What is the energy of the orbiting electron in a hydrogen atom with a quantum number of \(45 ?\)

Short Answer

Expert verified
Answer: The energy of the orbiting electron in a hydrogen atom with a quantum number of 45 is approximately -0.0067 eV.

Step by step solution

01

Write down the given information and formula

The quantum number of the hydrogen atom is given: \(n=45\). The formula for the energy levels of the hydrogen atom is: \(E_n = -\frac{13.6 \text{eV}}{n^2}\)
02

Substitute the given quantum number in the formula

We need to find the energy of the orbiting electron in the hydrogen atom.
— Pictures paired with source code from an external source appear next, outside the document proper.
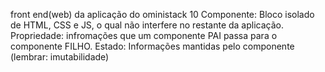 front end(web) da aplicação do oministack 10
Componente: Bloco isolado de HTML, CSS e JS, o qual não interfere no restante da aplicação.
Propriedade: infromações que um componente PAI passa para o componente FILHO.
Estado: Informações mantidas pelo componente (lembrar: imutabilidade)
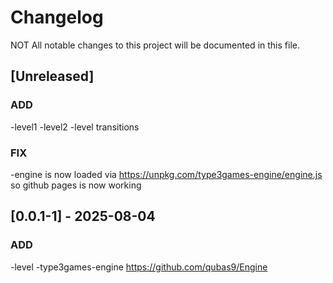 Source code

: # Changelog

NOT All notable changes to this project will be documented in this file.
## [Unreleased]

### ADD
-level1
-level2
-level transitions

### FIX
-engine is now loaded via https://unpkg.com/type3games-engine/engine.js so github pages is now working

## [0.0.1-1] - 2025-08-04

### ADD
-level
-type3games-engine https://github.com/qubas9/Engine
Substitute the given quantum number \(n=45\) in the energy formula: \(E_{45} = -\frac{13.6 \text{eV}}{45^2}\)
03

Calculate the energy of the electron

Now, calculate the energy of the electron in the hydrogen atom with the given quantum number: \(E_{45} = -\frac{13.6 \text{eV}}{45^2} = -\frac{13.6 \text{eV}}{2025} = -0.006716049 \text{eV}\) The energy of the orbiting electron in a hydrogen atom with a quantum number of \(45\) is approximately \(-0.0067 \text{eV}\).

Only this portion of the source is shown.